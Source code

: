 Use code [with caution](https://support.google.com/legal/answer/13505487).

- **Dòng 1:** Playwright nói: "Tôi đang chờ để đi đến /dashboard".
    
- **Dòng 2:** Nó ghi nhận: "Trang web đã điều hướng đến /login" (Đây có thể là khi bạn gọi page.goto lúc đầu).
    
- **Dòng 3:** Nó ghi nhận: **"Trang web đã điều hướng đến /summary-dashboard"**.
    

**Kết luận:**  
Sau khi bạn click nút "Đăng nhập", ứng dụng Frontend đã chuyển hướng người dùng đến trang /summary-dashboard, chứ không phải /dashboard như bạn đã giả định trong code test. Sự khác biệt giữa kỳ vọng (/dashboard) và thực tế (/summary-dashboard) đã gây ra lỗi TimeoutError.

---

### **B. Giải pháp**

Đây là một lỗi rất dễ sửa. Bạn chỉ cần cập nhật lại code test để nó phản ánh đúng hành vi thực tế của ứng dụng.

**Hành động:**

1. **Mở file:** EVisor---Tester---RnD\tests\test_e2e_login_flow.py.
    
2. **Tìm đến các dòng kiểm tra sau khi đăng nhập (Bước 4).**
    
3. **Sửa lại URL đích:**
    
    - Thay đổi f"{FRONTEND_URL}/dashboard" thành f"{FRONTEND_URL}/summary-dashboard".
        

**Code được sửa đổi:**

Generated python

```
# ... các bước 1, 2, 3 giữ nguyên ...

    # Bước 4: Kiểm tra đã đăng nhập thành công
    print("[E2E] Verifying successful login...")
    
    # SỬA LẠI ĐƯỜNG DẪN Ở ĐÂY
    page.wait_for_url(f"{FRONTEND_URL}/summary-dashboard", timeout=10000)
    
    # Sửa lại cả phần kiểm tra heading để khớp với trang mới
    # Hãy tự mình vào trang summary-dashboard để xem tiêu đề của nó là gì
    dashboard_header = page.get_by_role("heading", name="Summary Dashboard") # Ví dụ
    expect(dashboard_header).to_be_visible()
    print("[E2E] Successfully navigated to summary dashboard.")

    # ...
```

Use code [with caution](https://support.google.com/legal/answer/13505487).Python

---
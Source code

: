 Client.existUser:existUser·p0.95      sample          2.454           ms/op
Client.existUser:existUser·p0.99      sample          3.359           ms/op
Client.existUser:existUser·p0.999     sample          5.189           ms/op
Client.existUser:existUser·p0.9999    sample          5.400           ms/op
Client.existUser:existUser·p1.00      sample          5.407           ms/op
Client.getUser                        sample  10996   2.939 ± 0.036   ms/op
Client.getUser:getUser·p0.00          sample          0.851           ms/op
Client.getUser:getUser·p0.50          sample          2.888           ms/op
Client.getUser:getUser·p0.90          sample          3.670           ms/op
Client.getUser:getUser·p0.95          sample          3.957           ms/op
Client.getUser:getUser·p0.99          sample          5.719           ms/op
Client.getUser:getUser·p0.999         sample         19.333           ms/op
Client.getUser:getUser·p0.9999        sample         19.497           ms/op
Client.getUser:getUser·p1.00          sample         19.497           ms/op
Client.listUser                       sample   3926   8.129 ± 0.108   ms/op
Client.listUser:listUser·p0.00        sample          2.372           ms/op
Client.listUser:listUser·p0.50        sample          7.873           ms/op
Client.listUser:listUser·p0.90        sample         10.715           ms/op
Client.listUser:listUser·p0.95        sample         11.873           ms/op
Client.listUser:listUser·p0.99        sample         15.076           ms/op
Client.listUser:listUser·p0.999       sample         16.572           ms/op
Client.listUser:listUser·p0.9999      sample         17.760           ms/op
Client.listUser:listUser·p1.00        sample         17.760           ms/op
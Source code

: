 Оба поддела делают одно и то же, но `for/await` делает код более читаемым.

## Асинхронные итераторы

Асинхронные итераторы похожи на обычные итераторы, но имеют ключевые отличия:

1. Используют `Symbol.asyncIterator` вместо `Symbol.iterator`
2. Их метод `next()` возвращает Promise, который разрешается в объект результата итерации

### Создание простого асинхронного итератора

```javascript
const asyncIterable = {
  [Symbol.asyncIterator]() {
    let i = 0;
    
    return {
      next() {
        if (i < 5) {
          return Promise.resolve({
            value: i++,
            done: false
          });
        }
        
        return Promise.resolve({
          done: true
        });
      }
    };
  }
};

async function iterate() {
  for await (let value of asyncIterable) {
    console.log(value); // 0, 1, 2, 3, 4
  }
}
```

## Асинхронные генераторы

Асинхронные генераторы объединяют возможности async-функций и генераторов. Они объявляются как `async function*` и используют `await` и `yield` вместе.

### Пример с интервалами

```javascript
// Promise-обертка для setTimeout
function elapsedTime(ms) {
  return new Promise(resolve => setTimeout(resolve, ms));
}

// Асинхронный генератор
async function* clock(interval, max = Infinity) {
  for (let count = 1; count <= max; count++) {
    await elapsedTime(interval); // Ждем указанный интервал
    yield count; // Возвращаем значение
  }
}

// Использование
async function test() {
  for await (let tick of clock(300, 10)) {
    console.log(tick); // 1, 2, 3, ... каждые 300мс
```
------
Go through the data and show each line that holds "итераторы".

* _Result of this task_:
## Асинхронные итераторы
Асинхронные итераторы похожи на обычные итераторы, но имеют ключевые отличия:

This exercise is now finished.